Marieta Fernández, investigadora responsable del grupo A15-Oncología Básica y Clínica del ibs.GRANADA, catedrática de la Universidad de Granada y coautora del estudio, comenta: “Este trabajo confirma una de las hipótesis que el grupo de Medicina Ambiental de la Universidad de Granada ha investigado desde hace más de tres décadas: la población general está expuesta a mezclas complejas de disruptores endocrinos, y es esta mezcla la responsable de diferentes efectos perjudiciales sobre su salud. Sin embargo, las agencias reguladoras siguen evaluando y regulando el riesgo de estas sustancias de una en una, de manera individual. Para proteger mejor a la población, necesitamos regular la exposición simultánea a familias de compuestos con características físico-químicas y biológicas similares, por ejemplo, los compuestos químicos usados en materiales plásticos en contacto con alimentos”.
Una dieta saludable y actividad física al aire libre, fundamentales para disminuir el riesgo
Este estudio también revela que la asociación entre la exposición a la mezcla de contaminantes plásticos y un mayor riesgo de mortalidad se observaba únicamente en los participantes con los niveles sanguíneos más bajos de vitamina D y folato, pero no en aquellos que presentaban los niveles más altos. Este hallazgo novedoso podría abrir la puerta a estudios clínicos para contrarrestar los efectos adversos de estos contaminantes ambientales.
Vicente Mustieles, líder del estudio e investigador Miguel Servet del ibs.GRANADA y del Hospital Universitario Clínico San Cecilio de Granada, añade: “En línea con los resultados de los estudios experimentales en roedores, nuestros resultados sugieren que unos niveles óptimos de vitamina D y folato podrían ayudar a contrarrestar los efectos adversos de la exposición a la mezcla de contaminantes plásticos evaluados”.

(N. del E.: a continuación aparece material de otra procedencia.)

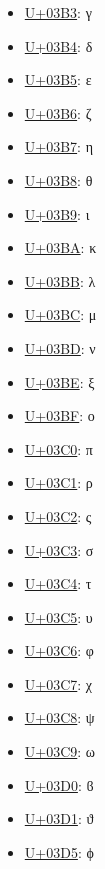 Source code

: \begin{itemize}
	\item \href{https://decodeunicode.org/en/u+03B3}{U+03B3}: γ
	\item \href{https://decodeunicode.org/en/u+03B4}{U+03B4}: δ
	\item \href{https://decodeunicode.org/en/u+03B5}{U+03B5}: ε
	\item \href{https://decodeunicode.org/en/u+03B6}{U+03B6}: ζ
	\item \href{https://decodeunicode.org/en/u+03B7}{U+03B7}: η
	\item \href{https://decodeunicode.org/en/u+03B8}{U+03B8}: θ
	\item \href{https://decodeunicode.org/en/u+03B9}{U+03B9}: ι
	\item \href{https://decodeunicode.org/en/u+03BA}{U+03BA}: κ
	\item \href{https://decodeunicode.org/en/u+03BB}{U+03BB}: λ
	\item \href{https://decodeunicode.org/en/u+03BC}{U+03BC}: μ
	\item \href{https://decodeunicode.org/en/u+03BD}{U+03BD}: ν
	\item \href{https://decodeunicode.org/en/u+03BE}{U+03BE}: ξ
	\item \href{https://decodeunicode.org/en/u+03BF}{U+03BF}: ο
	\item \href{https://decodeunicode.org/en/u+03C0}{U+03C0}: π
	\item \href{https://decodeunicode.org/en/u+03C1}{U+03C1}: ρ
	\item \href{https://decodeunicode.org/en/u+03C2}{U+03C2}: ς
	\item \href{https://decodeunicode.org/en/u+03C3}{U+03C3}: σ
	\item \href{https://decodeunicode.org/en/u+03C4}{U+03C4}: τ
	\item \href{https://decodeunicode.org/en/u+03C5}{U+03C5}: υ
	\item \href{https://decodeunicode.org/en/u+03C6}{U+03C6}: φ
	\item \href{https://decodeunicode.org/en/u+03C7}{U+03C7}: χ
	\item \href{https://decodeunicode.org/en/u+03C8}{U+03C8}: ψ
	\item \href{https://decodeunicode.org/en/u+03C9}{U+03C9}: ω
	\item \href{https://decodeunicode.org/en/u+03D0}{U+03D0}: ϐ
	\item \href{https://decodeunicode.org/en/u+03D1}{U+03D1}: ϑ
	\item \href{https://decodeunicode.org/en/u+03D5}{U+03D5}: ϕ

\end{itemize}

Sin embargo, advierte: “El efecto protector fue principalmente observado en aquellos participantes que no tomaban suplementos vitamínicos, apoyando la importancia de mejorar los niveles de estas vitaminas a través de un patrón de dieta en el que predominen los alimentos de origen vegetal, como en la dieta mediterránea, y un estilo de vida activo que incluya caminar y realizar suficiente actividad física al aire libre”.
Impacto en Europa y España
En respuesta a si estos resultados en población norteamericana serían extrapolables a la población europea y española, Marieta Fernández indica que: “La exposición a estos disruptores endocrinos es prácticamente universal y, tanto en EEUU como en España, más del 90% de la población presenta niveles cuantificables de estos compuestos en su orina. Estudios en población europea también han asociado la exposición a estos mismos disruptores endocrinos con algunas de las enfermedades crónicas que mayor morbilidad y mortalidad causan, como las enfermedades cardio-metabólicas y el cáncer”.

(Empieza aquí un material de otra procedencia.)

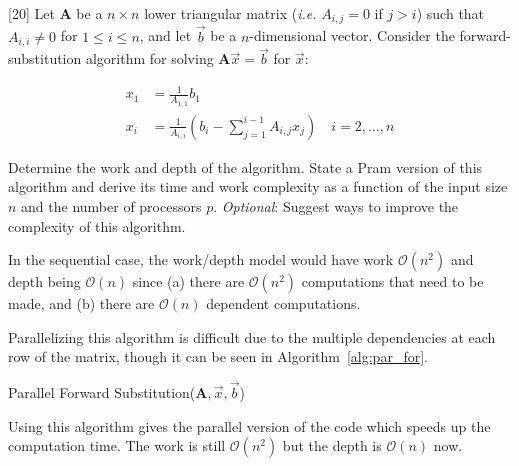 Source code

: \documentclass[addpoints]{exam}
\newcommand{\BigO}[1]{\mathcal{O}\left( #1\right)}
\begin{document}
\begin{questions}
\begin{solution}
\end{solution}

\newpage

[20]
Let $\mathbf{A}$ be a $n\times n$ lower triangular matrix ({\em i.e.} $A_{i,j}=0$ if $j>i$) such that $A_{i,i}\neq 0$ for $1\leq i\leq n$, and let $\vec{b}$ be a $n$-dimensional vector. Consider the forward-substitution algorithm for solving $\mathbf{A}\vec{x}=\vec{b}$ for $\vec{x}$:

\begin{align*}
x_{1} &= \frac{1}{A_{1,1}}b_{1}\\
x_{i} &= \frac{1}{A_{i,i}}\left(b_{i}-\sum_{j=1}^{i-1}A_{i,j}x_{j}\right)\quad i=2,\ldots,n
\end{align*}

Determine the work and depth of the algorithm. State a {\sc Pram} version of this algorithm and derive its time and work complexity as a function of the input size $n$ and the number of processors $p$. {\em Optional}: Suggest ways to improve the complexity of this algorithm. 

\begin{solution}
In the sequential case, the work/depth model would have work $\BigO{n^{2}}$ and depth being $\BigO{n}$ since (a) there are $\BigO{n^{2}}$ computations that need to be made, and (b) there are $\BigO{n}$ dependent computations.

Parallelizing this algorithm is difficult due to the multiple dependencies at each row of the matrix, though it can be seen in Algorithm~\ref{alg:par_for}. %

\begin{algorithm}[H]
\caption{Parallel Forward Substitution($\mathbf{A}, \vec{x}, \vec{b}$)}
\begin{algorithmic}[1]
    \ENDFOR
\ENDFOR
\end{algorithmic}
\label{alg:par_for}
\end{algorithm}

Using this algorithm gives the parallel version of the code which speeds up the computation time. The work is still $\BigO{n^{2}}$ but the depth is $\BigO{n}$ now.


\end{solution}
\end{questions}
\end{document}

Respecto a las implicaciones del estudio, Vicente Mustieles comenta: “Las agencias regulatorias, como la Agencia Europea de Salud Alimentaria (EFSA – siglas en inglés), tienen un papel decisivo para proteger a la población. Sin embargo, como ha ocurrido con la reciente prohibición del compuesto bisfenol A en envases alimentarios, sus decisiones a veces llegan demasiado tarde”.

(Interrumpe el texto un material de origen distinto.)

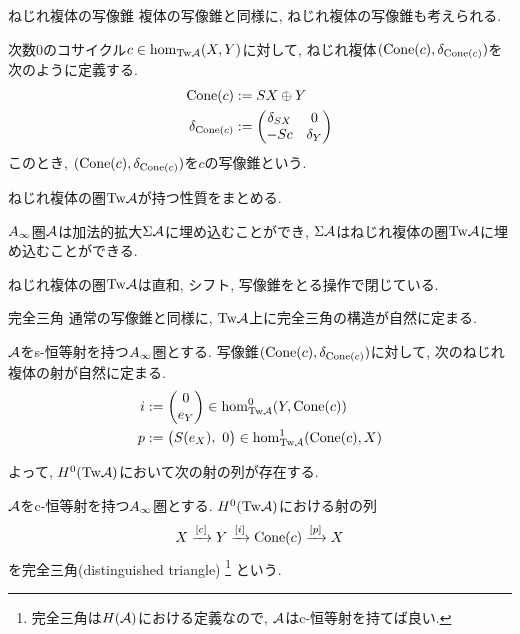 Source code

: \documentclass[aspectratio=169, dvipdfmx, 8pt, notheorems, uplatex]{beamer}
\begin{document}
\begin{frame}{ねじれ複体の写像錐}
  複体の写像錐と同様に, ねじれ複体の写像錐も考えられる. 

  \begin{definition}[写像錐]
    次数$0$のコサイクル$c \in \hom_{\mathrm{Tw}\mathcal{A}}(X,Y)$に対して, ねじれ複体$(\mathrm{Cone}(c),\delta_{\mathrm{Cone}(c)})$を次のように定義する. 
    \begin{align*}
      \mathrm{Cone}(c)
      &:= SX \oplus Y \\
      \delta_{\mathrm{Cone}(c)}
      &:= \begin{pmatrix}
        \delta_{SX} & 0 \\
        -Sc & \delta_{Y} 
      \end{pmatrix}
    \end{align*}
    このとき, $(\mathrm{Cone}(c),\delta_{\mathrm{Cone}(c)})$を$c$の写像錐という.
  \end{definition} 

  ねじれ複体の圏$\mathrm{Tw}\mathcal{A}$が持つ性質をまとめる.

  \begin{remark}
    $A_\infty$圏$\mathcal{A}$は加法的拡大$\Sigma\mathcal{A}$に埋め込むことができ, $\Sigma\mathcal{A}$はねじれ複体の圏$\mathrm{Tw}\mathcal{A}$に埋め込むことができる. 
  \end{remark}

  \begin{remark}
    ねじれ複体の圏$\mathrm{Tw}\mathcal{A}$は直和, シフト, 写像錐をとる操作で閉じている. 
  \end{remark}
\end{frame}

\begin{frame}{完全三角}
  通常の写像錐と同様に, $\mathrm{Tw}\mathcal{A}$上に完全三角の構造が自然に定まる.

  \begin{lemma}
    $\mathcal{A}$をs-恒等射を持つ$A_\infty$圏とする. 
    写像錐$(\mathrm{Cone}(c),\delta_{\mathrm{Cone}(c)})$に対して, 次のねじれ複体の射が自然に定まる.
    \begin{align*}
      i &:= \begin{pmatrix}
        0 \\ e_Y
      \end{pmatrix}
      \in \hom_{\mathrm{Tw}\mathcal{A}}^0(Y,\mathrm{Cone}(c)) \\
      p &:= \begin{pmatrix}
        S(e_X), ~0
      \end{pmatrix} 
      \in \hom_{\mathrm{Tw}\mathcal{A}}^1(\mathrm{Cone}(c), X)
    \end{align*}
  \end{lemma} 

  よって, $H^0(\mathrm{Tw}\mathcal{A})$において次の射の列が存在する. 

  \begin{definition}[完全三角]
    $\mathcal{A}$をc-恒等射を持つ$A_\infty$圏とする. 
    $H^0(\mathrm{Tw}\mathcal{A})$における射の列
    \begin{align*}
      X \xrightarrow{[c]} Y \xrightarrow{[i]} \mathrm{Cone}(c) \xrightarrow{[p]} X
    \end{align*}
    を完全三角(distinguished triangle)
    \footnote{
      完全三角は$H(\mathcal{A})$における定義なので, $\mathcal{A}$はc-恒等射を持てば良い. 
    }
    という. 
  \end{definition}

\end{frame}
\end{document}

Los investigadores recomiendan reducir al máximo el consumo de alimentos ultraprocesados que no solo no nutren, sino que son una fuente de exposición a los contaminantes estudiados. “Debemos centrarnos en un patrón de dieta en el que predominen los alimentos de origen vegetal, como verduras, frutas, legumbres, cereales integrales y frutos secos. También debemos dar prioridad a los envases y utensilios de vidrio y acero inoxidable, evitando el uso de materiales plásticos en contacto con nuestros alimentos. Junto con un estilo de vida activo y una exposición al Sol frecuente, pero moderada al Sol, creemos que esta sería la mejor estrategia para reducir la exposición y contrarrestar los efectos adversos de los disruptores endocrinos estudiados”, concluyen los autores del estudio.